• _DATA FOR THE TASK_:
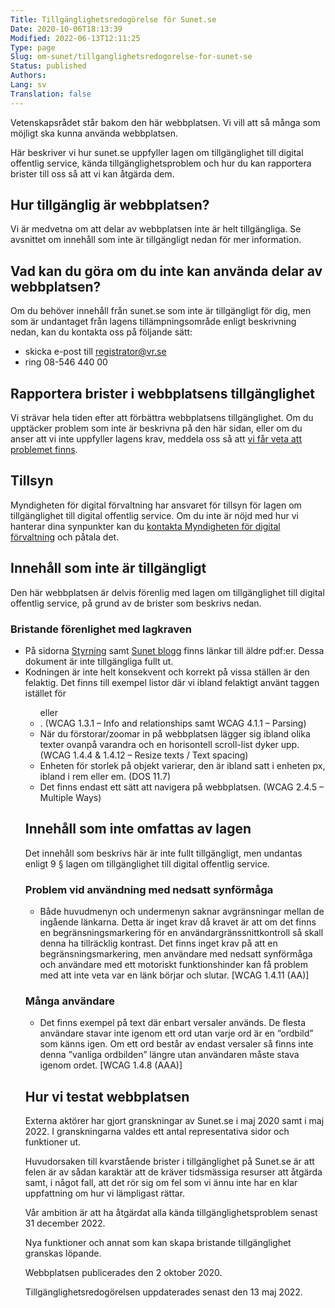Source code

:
 ```yaml
---
Title: Tillgänglighetsredogörelse för Sunet.se
Date: 2020-10-06T18:13:39
Modified: 2022-06-13T12:11:25
Type: page
Slug: om-sunet/tillganglighetsredogorelse-for-sunet-se
Status: published
Authors: 
Lang: sv
Translation: false
---
```


Vetenskapsrådet står bakom den här webbplatsen. Vi vill att så många som möjligt ska kunna använda webbplatsen.

Här beskriver vi hur sunet.se uppfyller lagen om tillgänglighet till digital offentlig service, kända tillgänglighetsproblem och hur du kan rapportera brister till oss så att vi kan åtgärda dem.

## Hur tillgänglig är webbplatsen?

Vi är medvetna om att delar av webbplatsen inte är helt tillgängliga. Se avsnittet om innehåll som inte är tillgängligt nedan för mer information.

## Vad kan du göra om du inte kan använda delar av webbplatsen?

Om du behöver innehåll från sunet.se som inte är tillgängligt för dig, men som är undantaget från lagens tillämpningsområde enligt beskrivning nedan, kan du kontakta oss på följande sätt:

* skicka e-post till [registrator@vr.se](mailto:registrator@vr.se)
* ring 08-546 440 00

## Rapportera brister i webbplatsens tillgänglighet

Vi strävar hela tiden efter att förbättra webbplatsens tillgänglighet. Om du upptäcker problem som inte är beskrivna på den här sidan, eller om du anser att vi inte uppfyller lagens krav, meddela oss så att [vi får veta att problemet finns](https://www.vr.se/tillganglighetsbrister.html).

## Tillsyn

Myndigheten för digital förvaltning har ansvaret för tillsyn för lagen om tillgänglighet till digital offentlig service. Om du inte är nöjd med hur vi hanterar dina synpunkter kan du [kontakta Myndigheten för digital förvaltning](https://www.digg.se/tdosanmalan) och påtala det.

## Innehåll som inte är tillgängligt

Den här webbplatsen är delvis förenlig med lagen om tillgänglighet till digital offentlig service, på grund av de brister som beskrivs nedan.

### Bristande förenlighet med lagkraven

* På sidorna [Styrning](/om-sunet/styrning) samt [Sunet blogg](/om-sunet/sunet-blogg) finns länkar till äldre pdf:er. Dessa dokument är inte tillgängliga fullt ut.
* Kodningen är inte helt konsekvent och korrekt på vissa ställen är den felaktig. Det finns till exempel listor där vi ibland felaktigt använt taggen <div> istället för <ul> eller <li>. (WCAG 1.3.1 – Info and relationships samt WCAG 4.1.1 – Parsing)
* När du förstorar/zoomar in på webbplatsen lägger sig ibland olika texter ovanpå varandra och en horisontell scroll-list dyker upp. (WCAG 1.4.4 & 1.4.12 – Resize texts / Text spacing)
* Enheten för storlek på objekt varierar, den är ibland satt i enheten px, ibland i rem eller em. (DOS 11.7)
* Det finns endast ett sätt att navigera på webbplatsen. (WCAG 2.4.5 – Multiple Ways)

## Innehåll som inte omfattas av lagen

Det innehåll som beskrivs här är inte fullt tillgängligt, men undantas enligt 9 § lagen om tillgänglighet till digital offentlig service.

### Problem vid användning med nedsatt synförmåga

* Både huvudmenyn och undermenyn saknar avgränsningar mellan de ingående länkarna. Detta är inget krav då kravet är att om det finns en begränsningsmarkering för en användargränssnittkontroll så skall denna ha tillräcklig kontrast. Det finns inget krav på att en begränsningsmarkering, men användare med nedsatt synförmåga och användare med ett motoriskt funktionshinder kan få problem med att inte veta var en länk börjar och slutar. [WCAG 1.4.11 (AA)]

### Många användare

* Det finns exempel på text där enbart versaler används. De flesta användare stavar inte igenom ett ord utan varje ord är en ”ordbild” som känns igen. Om ett ord består av endast versaler så finns inte denna ”vanliga ordbilden” längre utan användaren måste stava igenom ordet. [WCAG 1.4.8 (AAA)]

## Hur vi testat webbplatsen

Externa aktörer har gjort granskningar av Sunet.se i maj 2020 samt i maj 2022. I granskningarna valdes ett antal representativa sidor och funktioner ut.

Huvudorsaken till kvarstående brister i tillgänglighet på Sunet.se är att felen är av sådan karaktär att de kräver tidsmässiga resurser att åtgärda samt, i något fall, att det rör sig om fel som vi ännu inte har en klar uppfattning om hur vi lämpligast rättar.

Vår ambition är att ha åtgärdat alla kända tillgänglighetsproblem senast 31 december 2022.

Nya funktioner och annat som kan skapa bristande tillgänglighet granskas löpande.

Webbplatsen publicerades den 2 oktober 2020.

Tillgänglighetsredogörelsen uppdaterades senast den 13 maj 2022.

 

• _YOUR TASK_: Please copy, exactly as written, every line in the listing above from the line with "### Bristande förenlighet med lagkraven" up to and including the line with "### Problem vid".

• _EXERCISE RESULT_:
### Bristande förenlighet med lagkraven

* På sidorna [Styrning](/om-sunet/styrning) samt [Sunet blogg](/om-sunet/sunet-blogg) finns länkar till äldre pdf:er. Dessa dokument är inte tillgängliga fullt ut.
* Kodningen är inte helt konsekvent och korrekt på vissa ställen är den felaktig. Det finns till exempel listor där vi ibland felaktigt använt taggen <div> istället för <ul> eller <li>. (WCAG 1.3.1 – Info and relationships samt WCAG 4.1.1 – Parsing)
* När du förstorar/zoomar in på webbplatsen lägger sig ibland olika texter ovanpå varandra och en horisontell scroll-list dyker upp. (WCAG 1.4.4 & 1.4.12 – Resize texts / Text spacing)
* Enheten för storlek på objekt varierar, den är ibland satt i enheten px, ibland i rem eller em. (DOS 11.7)
* Det finns endast ett sätt att navigera på webbplatsen. (WCAG 2.4.5 – Multiple Ways)

## Innehåll som inte omfattas av lagen

Det innehåll som beskrivs här är inte fullt tillgängligt, men undantas enligt 9 § lagen om tillgänglighet till digital offentlig service.

### Problem vid användning med nedsatt synförmåga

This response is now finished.